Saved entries
────────

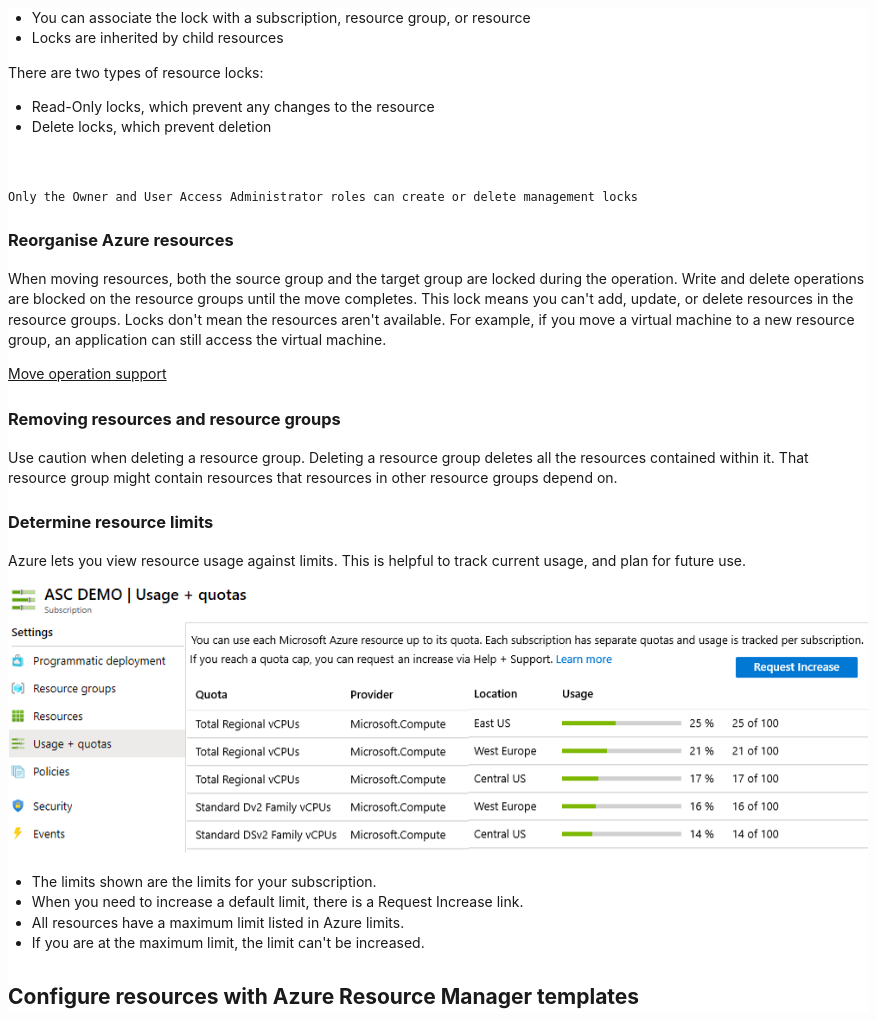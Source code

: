- You can associate the lock with a subscription, resource group, or resource
- Locks are inherited by child resources

There are two types of resource locks:
- Read-Only locks, which prevent any changes to the resource
- Delete locks, which prevent deletion

<br>
    
    Only the Owner and User Access Administrator roles can create or delete management locks

### Reorganise Azure resources

When moving resources, both the source group and the target group are locked during the operation. Write and delete operations are blocked on the resource groups until the move completes. This lock means you can't add, update, or delete resources in the resource groups. Locks don't mean the resources aren't available. For example, if you move a virtual machine to a new resource group, an application can still access the virtual machine.

[Move operation support](https://docs.microsoft.com/en-us/azure/azure-resource-manager/management/move-support-resources)

### Removing resources and resource groups

Use caution when deleting a resource group. Deleting a resource group deletes all the resources contained within it. That resource group might contain resources that resources in other resource groups depend on.

### Determine resource limits

Azure lets you view resource usage against limits. This is helpful to track current usage, and plan for future use.

![image](images/check-resource-limits.png)

- The limits shown are the limits for your subscription.
- When you need to increase a default limit, there is a Request Increase link.
- All resources have a maximum limit listed in Azure limits.
- If you are at the maximum limit, the limit can't be increased.

## Configure resources with Azure Resource Manager templates
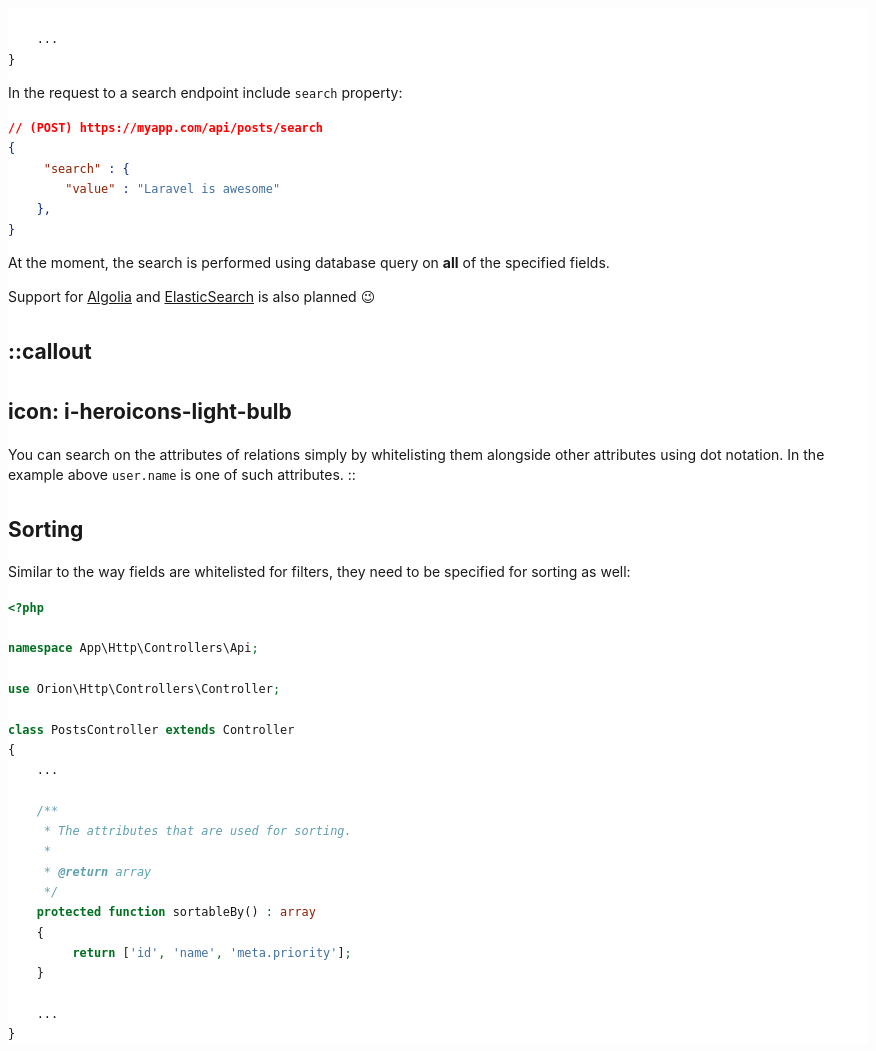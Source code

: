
 ```php

    ...
}
```

In the request to a search endpoint include `search` property:

```json
// (POST) https://myapp.com/api/posts/search
{
     "search" : {
        "value" : "Laravel is awesome"
    },
}
```

At the moment, the search is performed using database query on **all** of the specified fields.

Support for [Algolia](https://www.algolia.com/) and [ElasticSearch](https://www.elastic.co/products/elasticsearch) is also planned :wink:

::callout
---
icon: i-heroicons-light-bulb
---
You can search on the attributes of relations simply by whitelisting them alongside other attributes using dot notation.
In the example above `user.name` is one of such attributes.
::

## Sorting

Similar to the way fields are whitelisted for filters, they need to be specified for sorting as well:

```php
<?php

namespace App\Http\Controllers\Api;

use Orion\Http\Controllers\Controller;

class PostsController extends Controller
{
    ...

    /**
     * The attributes that are used for sorting.
     *
     * @return array
     */
    protected function sortableBy() : array
    {
         return ['id', 'name', 'meta.priority'];
    }

    ...
}
```
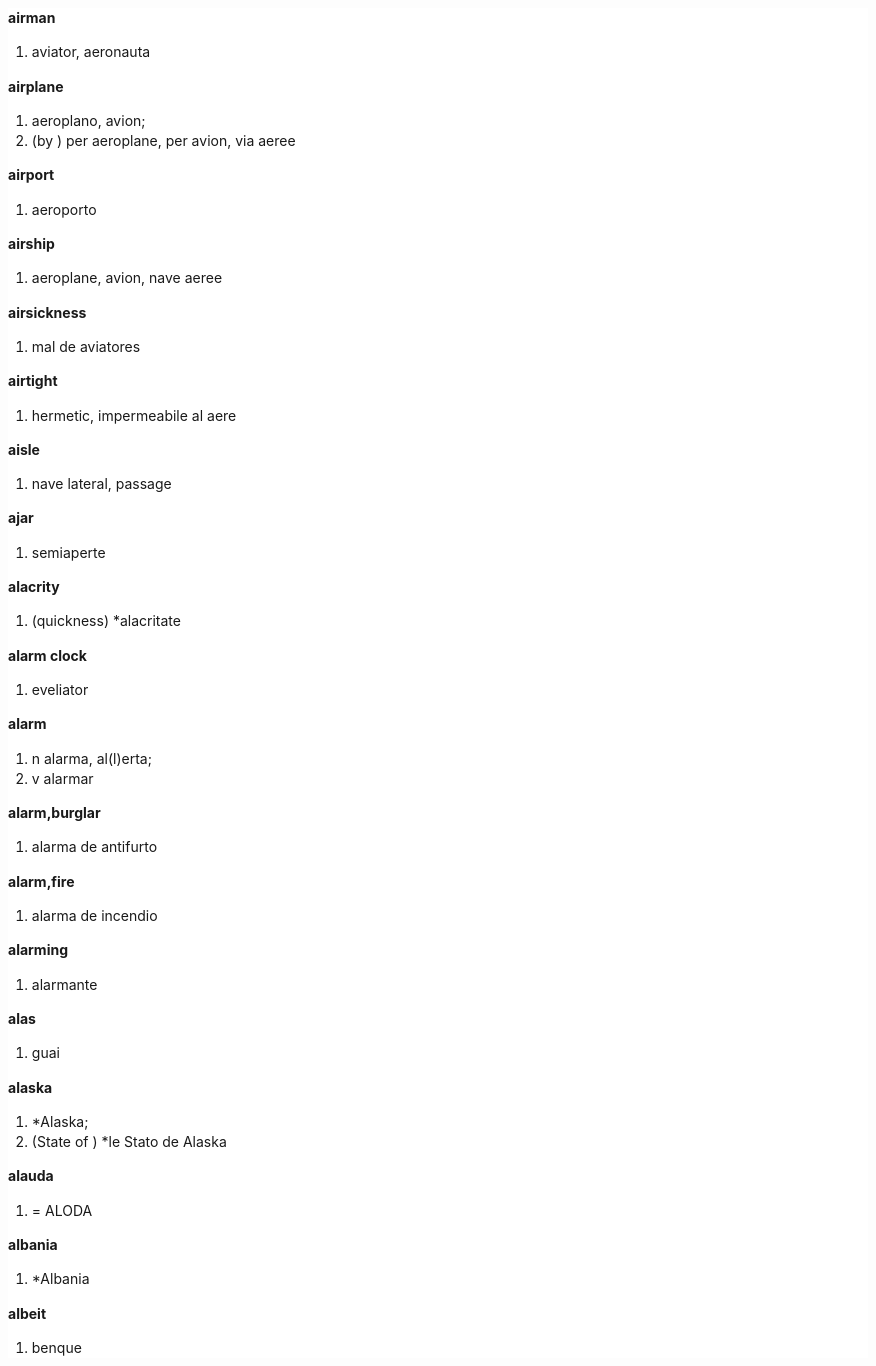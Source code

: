 **airman**
1. aviator, aeronauta

**airplane**
1. aeroplano, avion;
1. (by   ) per aeroplane, per avion, via aeree

**airport**
1. aeroporto

**airship**
1. aeroplane, avion, nave aeree

**airsickness**
1. mal de aviatores

**airtight**
1. hermetic, impermeabile al aere

**aisle**
1. nave lateral, passage

**ajar**
1. semiaperte

**alacrity**
1. (quickness) *alacritate

**alarm clock**
1. eveliator

**alarm**
1. n alarma, al(l)erta;
1. v alarmar

**alarm,burglar**
1. alarma de antifurto

**alarm,fire**
1. alarma de incendio

**alarming**
1. alarmante

**alas**
1. guai

**alaska**
1. *Alaska;
1. (State of   ) *le Stato de Alaska

**alauda**
1. = ALODA

**albania**
1. *Albania

**albeit**
1. benque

────────

* [Exercise] All that is required is the number of lines in the data above that contain the word "avion".

* [Output of the task] 3